また、可飽和吸収体としてCr:YAGを用いた場合の当該可飽和吸収体の1064nmの光における透過率については、20〜50%の値となるように、Cr濃度または可飽和吸収体の厚みを調整する。
さらに、ミラーのコーティングについては、1064nmの光を50〜70%の値で反射するコーティングを実施する。それによって、1064nmの光を50〜70%の値で反射するミラー17を有するレーザ点火装置100が実現される。
なお、本第3実施形態において上述した各種のコーティング膜19、20、21は、たとえばシリコン酸化膜やチタンの酸化膜などを用いて、スパッタや蒸着などの成膜法にて形成することができる。
また、これらの膜についての反射や透過の度合の調整は、一般的な手法を採用することができ、たとえば膜を、上記シリコン酸化膜を積層した積層膜として構成し、その層の数や厚さなどを変えれば、当該調整が可能となる。

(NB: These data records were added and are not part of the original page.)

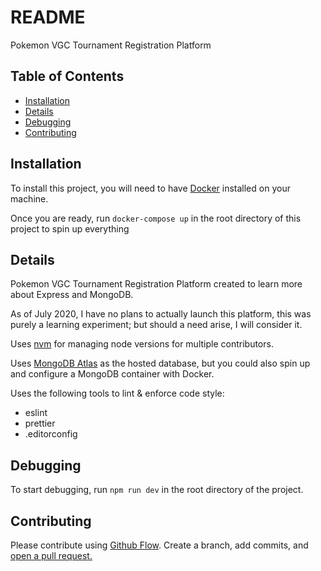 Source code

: # README

Pokemon VGC Tournament Registration Platform 

## Table of Contents

- [Installation](#installation)
- [Details](#details)
- [Debugging](#debugging)
- [Contributing](#contributing)

## Installation

To install this project, you will need to have [Docker](https://docs.docker.com/get-docker/) installed on your machine.

Once you are ready, run `docker-compose up` in the root directory of this project to spin up everything

## Details

Pokemon VGC Tournament Registration Platform created to learn more about Express and MongoDB.

As of July 2020, I have no plans to actually launch this platform, this was purely a learning experiment; but should a need arise, I will consider it.

Uses [nvm](https://github.com/nvm-sh/nvm) for managing node versions for multiple contributors.

Uses [MongoDB Atlas](https://www.mongodb.com/cloud/atlas) as the hosted database, but you could also spin up and configure a MongoDB container with Docker.

Uses the following tools to lint & enforce code style:

- eslint
- prettier
- .editorconfig

## Debugging

To start debugging, run `npm run dev` in the root directory of the project.

## Contributing

Please contribute using [Github Flow](https://guides.github.com/introduction/flow/). Create a branch, add commits, and [open a pull request.](https://github.com/ctrlaltdylang/RegiVGC/compare) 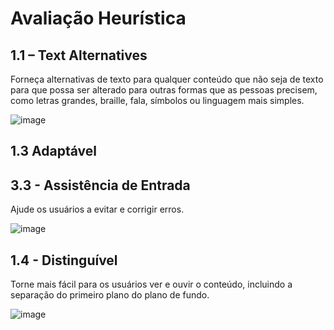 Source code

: # Avaliação Heurística
 
## 1.1 – Text Alternatives
Forneça alternativas de texto para qualquer conteúdo que não seja de texto para que possa ser alterado para outras formas que as pessoas precisem, como letras grandes, braille, fala, símbolos ou linguagem mais simples.

![image](https://user-images.githubusercontent.com/79637913/167043000-7dd4d392-1df0-4688-bdcd-91714d021fdc.png)

## 1.3 Adaptável



## 3.3 - Assistência de Entrada
Ajude os usuários a evitar e corrigir erros.

![image](https://user-images.githubusercontent.com/79637913/167046563-2f538201-10ef-4f77-bdc8-e673b30d9def.png)



## 1.4 - Distinguível
Torne mais fácil para os usuários ver e ouvir o conteúdo, incluindo a separação do primeiro plano do plano de fundo.

![image](https://user-images.githubusercontent.com/79637913/167045925-37b397ae-d10c-4c2d-b471-ed8fc3444dc5.png)
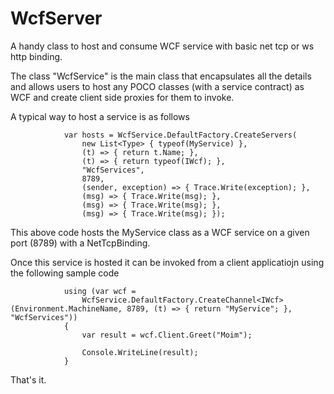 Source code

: WcfServer
=========

A handy class to host and consume WCF service with basic net tcp or ws http binding.

The class "WcfService" is the main class that encapsulates all the details and allows users to host 
any POCO classes (with a service contract) as WCF and create client side proxies for  them to invoke.

A typical way to host a service is as follows

                var hosts = WcfService.DefaultFactory.CreateServers(
                    new List<Type> { typeof(MyService) },
                    (t) => { return t.Name; },
                    (t) => { return typeof(IWcf); },
                    "WcfServices",
                    8789,
                    (sender, exception) => { Trace.Write(exception); },
                    (msg) => { Trace.Write(msg); },
                    (msg) => { Trace.Write(msg); },
                    (msg) => { Trace.Write(msg); });
                    

This above code hosts the MyService class as a WCF service on a given port (8789) with a NetTcpBinding.

Once this service is hosted it can be invoked from a client applicatiojn using the following sample code

                using (var wcf = 
                    WcfService.DefaultFactory.CreateChannel<IWcf>(Environment.MachineName, 8789, (t) => { return "MyService"; }, "WcfServices"))
                {
                    var result = wcf.Client.Greet("Moim");

                    Console.WriteLine(result);
                }
                
That's it.

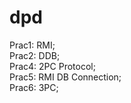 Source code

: # dpd
Prac1: RMI;  
Prac2: DDB;     
Prac4: 2PC Protocol;         
Prac5: RMI DB Connection;      
Prac6: 3PC;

本発明の第1実施形態に係るレーザ点火装置をエンジンに取り付けた状態を示す概略断面図である。 電源およびレーザ発振器の内部構成を示す図である。 印加電流とレーザ出力エネルギーとの関係を示す図である。 燃焼室内の圧力と着火に必要なレーザ出力エネルギーとの関係を示す図である。 点火信号、印加電流、レーザ出力のタイミングチャートを示す図であり、(a)は高負荷時の場合、(b)は軽負荷時の場合をそれぞれ示す図である。 上記第1実施形態の変形例における点火信号、印加電流、レーザ出力のタイミングチャートを示す図である。 本発明の第2実施形態に係るレーザ点火装置をエンジンに取り付けた状態を示す概略断面図である。 上記第2実施形態のレーザ点火装置の作動説明図である。 上記第2実施形態における印加電流、フォトディテクタ検出信号のタイミングチャートを示す図である。 本発明の第3実施形態に係るレーザ点火装置をエンジンに取り付けた状態を示す概略断面図である。 図10中のレーザ点火装置の内部構成を示す概略断面図である。 上記第3実施形態の第1の変形例としてのレーザ点火装置の内部構成を示す概略断面図である。 上記第3実施形態の第2の変形例としてのレーザ点火装置の内部構成を示す概略断面図である。
符号の説明
10…レーザ発振器、12…励起光源としての半導体レーザ、
13…共振器、14…共振器からの励起光、
15…レーザ媒質、16…可飽和吸収体、
17…ミラー、19…コーティング膜、20…反射膜、
21…コーティングされた膜、100…レーザ点火装置、
200…エンジンヘッド、201…燃焼室、
203…焦点位置、L1…レーザ光。

Claims (12)

  1. 混合気の着火、燃焼が行われる燃焼室(201)を有するエンジンに取り付けられ、電流を印加することによりレーザ光を発振するレーザ発振器(10)を備えており、
    前記燃焼室(201)内にて圧縮された前記混合気に対し、前記レーザ発振器(10)からの前記レーザ光を集光させ着火することにより点火を行うレーザ点火装置において、
    前記エンジンの運転状態を示すエンジン条件に基づいて、前記レーザ発振器(10)に印加する電流を制御することにより前記レーザ発振器(10)から発振されるレーザ光の出力エネルギーを制御することを特徴とするレーザ点火装置。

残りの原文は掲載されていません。